**THE PROBLEM**
From the records below, take each line where the string "section" shows up and copy it.

**Saved data entries**
■ ■ ■ ■ ■

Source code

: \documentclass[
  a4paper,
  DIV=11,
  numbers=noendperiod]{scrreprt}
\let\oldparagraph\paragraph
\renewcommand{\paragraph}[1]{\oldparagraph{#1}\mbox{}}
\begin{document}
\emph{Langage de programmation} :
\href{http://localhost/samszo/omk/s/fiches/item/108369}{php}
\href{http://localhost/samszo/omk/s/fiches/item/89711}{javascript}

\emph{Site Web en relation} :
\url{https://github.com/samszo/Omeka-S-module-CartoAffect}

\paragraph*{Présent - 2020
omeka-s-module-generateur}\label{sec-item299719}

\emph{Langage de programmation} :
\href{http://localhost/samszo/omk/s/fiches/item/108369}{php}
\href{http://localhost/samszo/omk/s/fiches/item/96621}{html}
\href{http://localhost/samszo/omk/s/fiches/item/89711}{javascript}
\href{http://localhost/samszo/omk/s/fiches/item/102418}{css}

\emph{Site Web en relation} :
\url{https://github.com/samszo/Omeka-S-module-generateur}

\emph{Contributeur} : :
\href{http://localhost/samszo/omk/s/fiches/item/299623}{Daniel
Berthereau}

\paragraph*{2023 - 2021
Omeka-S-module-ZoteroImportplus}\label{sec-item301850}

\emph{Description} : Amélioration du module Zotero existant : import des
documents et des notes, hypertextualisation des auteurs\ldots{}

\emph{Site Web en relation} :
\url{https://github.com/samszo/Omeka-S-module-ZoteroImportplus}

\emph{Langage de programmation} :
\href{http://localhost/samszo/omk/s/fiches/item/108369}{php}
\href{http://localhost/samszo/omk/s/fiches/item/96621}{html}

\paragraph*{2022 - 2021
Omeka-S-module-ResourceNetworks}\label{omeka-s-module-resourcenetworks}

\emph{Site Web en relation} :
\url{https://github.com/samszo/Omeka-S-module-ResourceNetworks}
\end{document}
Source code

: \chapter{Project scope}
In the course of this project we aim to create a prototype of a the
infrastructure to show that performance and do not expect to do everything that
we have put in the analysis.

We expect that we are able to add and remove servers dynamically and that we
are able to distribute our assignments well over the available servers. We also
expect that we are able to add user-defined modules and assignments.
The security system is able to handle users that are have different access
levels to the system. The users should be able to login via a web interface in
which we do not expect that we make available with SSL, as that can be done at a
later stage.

■ ■ ■ ■ ■

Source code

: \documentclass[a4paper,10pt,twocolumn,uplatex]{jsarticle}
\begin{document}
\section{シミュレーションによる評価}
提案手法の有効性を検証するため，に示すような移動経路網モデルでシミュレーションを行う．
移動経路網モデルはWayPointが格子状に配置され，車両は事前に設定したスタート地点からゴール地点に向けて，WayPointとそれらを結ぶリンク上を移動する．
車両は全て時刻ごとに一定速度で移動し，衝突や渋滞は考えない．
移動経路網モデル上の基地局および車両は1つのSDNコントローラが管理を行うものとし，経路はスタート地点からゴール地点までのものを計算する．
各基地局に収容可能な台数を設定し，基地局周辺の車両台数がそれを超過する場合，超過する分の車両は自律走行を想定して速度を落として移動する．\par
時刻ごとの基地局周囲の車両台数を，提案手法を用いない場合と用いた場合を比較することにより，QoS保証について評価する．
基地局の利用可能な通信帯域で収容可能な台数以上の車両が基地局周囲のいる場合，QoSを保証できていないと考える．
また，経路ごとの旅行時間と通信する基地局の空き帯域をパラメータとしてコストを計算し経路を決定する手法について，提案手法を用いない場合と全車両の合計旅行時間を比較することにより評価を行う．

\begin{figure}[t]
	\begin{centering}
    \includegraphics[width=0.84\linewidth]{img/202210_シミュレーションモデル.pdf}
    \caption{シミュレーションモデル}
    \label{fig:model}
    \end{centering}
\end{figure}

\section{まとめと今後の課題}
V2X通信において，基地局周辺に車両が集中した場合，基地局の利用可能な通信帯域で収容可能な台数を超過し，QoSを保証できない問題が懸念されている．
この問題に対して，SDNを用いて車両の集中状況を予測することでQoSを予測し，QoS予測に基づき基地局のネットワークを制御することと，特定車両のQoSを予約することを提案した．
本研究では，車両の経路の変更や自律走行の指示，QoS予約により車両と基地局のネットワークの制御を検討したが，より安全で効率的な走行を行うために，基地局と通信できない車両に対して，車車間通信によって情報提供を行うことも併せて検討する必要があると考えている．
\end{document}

■ ■ ■ ■ ■

**REPLY**
\section{シミュレーションによる評価}
\section{まとめと今後の課題}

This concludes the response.